#### [Prompt]
Return the listing below unchanged, except that the pictures are dropped.

──────── Records provided

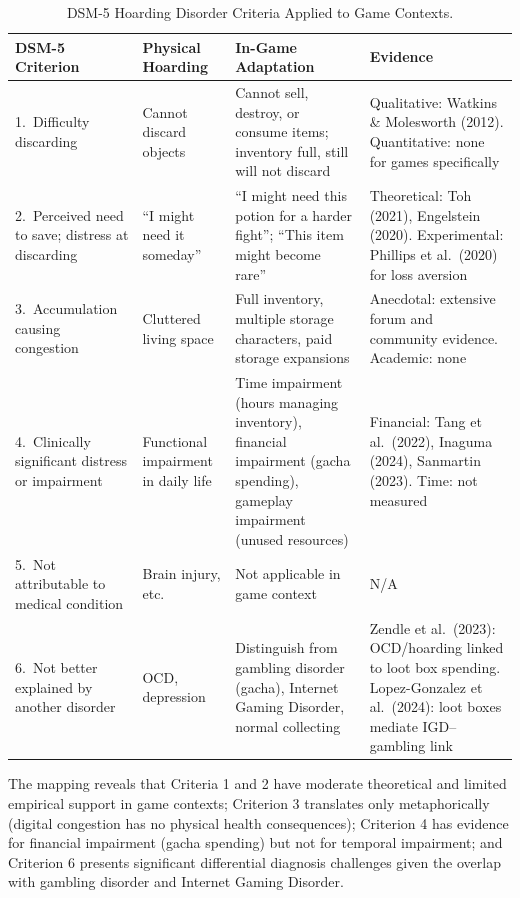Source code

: \documentclass[12pt]{article}
\begin{document}
\begin{table}[ht]
\centering
\caption{DSM-5 Hoarding Disorder Criteria Applied to Game Contexts.}
\small
\begin{tabular}{p{2.5cm}p{2.5cm}p{3.5cm}p{4.5cm}}
\toprule
DSM-5 Criterion & Physical Hoarding & In-Game Adaptation & Evidence \\
\midrule
1.\ Difficulty discarding & Cannot discard objects & Cannot sell, destroy, or consume items; inventory full, still will not discard & Qualitative: Watkins \& Molesworth (2012). Quantitative: none for games specifically \\
2.\ Perceived need to save; distress at discarding & ``I might need it someday'' & ``I might need this potion for a harder fight''; ``This item might become rare'' & Theoretical: Toh (2021), Engelstein (2020). Experimental: Phillips et al.\ (2020) for loss aversion \\
3.\ Accumulation causing congestion & Cluttered living space & Full inventory, multiple storage characters, paid storage expansions & Anecdotal: extensive forum and community evidence. Academic: none \\
4.\ Clinically significant distress or impairment & Functional impairment in daily life & Time impairment (hours managing inventory), financial impairment (gacha spending), gameplay impairment (unused resources) & Financial: Tang et al.\ (2022), Inaguma (2024), Sanmartin (2023). Time: not measured \\
5.\ Not attributable to medical condition & Brain injury, etc. & Not applicable in game context & N/A \\
6.\ Not better explained by another disorder & OCD, depression & Distinguish from gambling disorder (gacha), Internet Gaming Disorder, normal collecting & Zendle et al.\ (2023): OCD/hoarding linked to loot box spending. Lopez-Gonzalez et al.\ (2024): loot boxes mediate IGD--gambling link \\
\bottomrule
\end{tabular}
\end{table}

The mapping reveals that Criteria 1 and 2 have moderate theoretical and limited empirical support in game contexts; Criterion 3 translates only metaphorically (digital congestion has no physical health consequences); Criterion 4 has evidence for financial impairment (gacha spending) but not for temporal impairment; and Criterion 6 presents significant differential diagnosis challenges given the overlap with gambling disorder and Internet Gaming Disorder.
\end{document}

────────────────

#### [Answer to this problem]
Source code

: \documentclass[12pt]{article}
\begin{document}
\begin{table}[ht]
\centering
\caption{DSM-5 Hoarding Disorder Criteria Applied to Game Contexts.}
\small
\begin{tabular}{p{2.5cm}p{2.5cm}p{3.5cm}p{4.5cm}}
\toprule
DSM-5 Criterion & Physical Hoarding & In-Game Adaptation & Evidence \\
\midrule
1.\ Difficulty discarding & Cannot discard objects & Cannot sell, destroy, or consume items; inventory full, still will not discard & Qualitative: Watkins \& Molesworth (2012). Quantitative: none for games specifically \\
2.\ Perceived need to save; distress at discarding & ``I might need it someday'' & ``I might need this potion for a harder fight''; ``This item might become rare'' & Theoretical: Toh (2021), Engelstein (2020). Experimental: Phillips et al.\ (2020) for loss aversion \\
3.\ Accumulation causing congestion & Cluttered living space & Full inventory, multiple storage characters, paid storage expansions & Anecdotal: extensive forum and community evidence. Academic: none \\
4.\ Clinically significant distress or impairment & Functional impairment in daily life & Time impairment (hours managing inventory), financial impairment (gacha spending), gameplay impairment (unused resources) & Financial: Tang et al.\ (2022), Inaguma (2024), Sanmartin (2023). Time: not measured \\
5.\ Not attributable to medical condition & Brain injury, etc. & Not applicable in game context & N/A \\
6.\ Not better explained by another disorder & OCD, depression & Distinguish from gambling disorder (gacha), Internet Gaming Disorder, normal collecting & Zendle et al.\ (2023): OCD/hoarding linked to loot box spending. Lopez-Gonzalez et al.\ (2024): loot boxes mediate IGD--gambling link \\
\bottomrule
\end{tabular}
\end{table}

The mapping reveals that Criteria 1 and 2 have moderate theoretical and limited empirical support in game contexts; Criterion 3 translates only metaphorically (digital congestion has no physical health consequences); Criterion 4 has evidence for financial impairment (gacha spending) but not for temporal impairment; and Criterion 6 presents significant differential diagnosis challenges given the overlap with gambling disorder and Internet Gaming Disorder.
\end{document}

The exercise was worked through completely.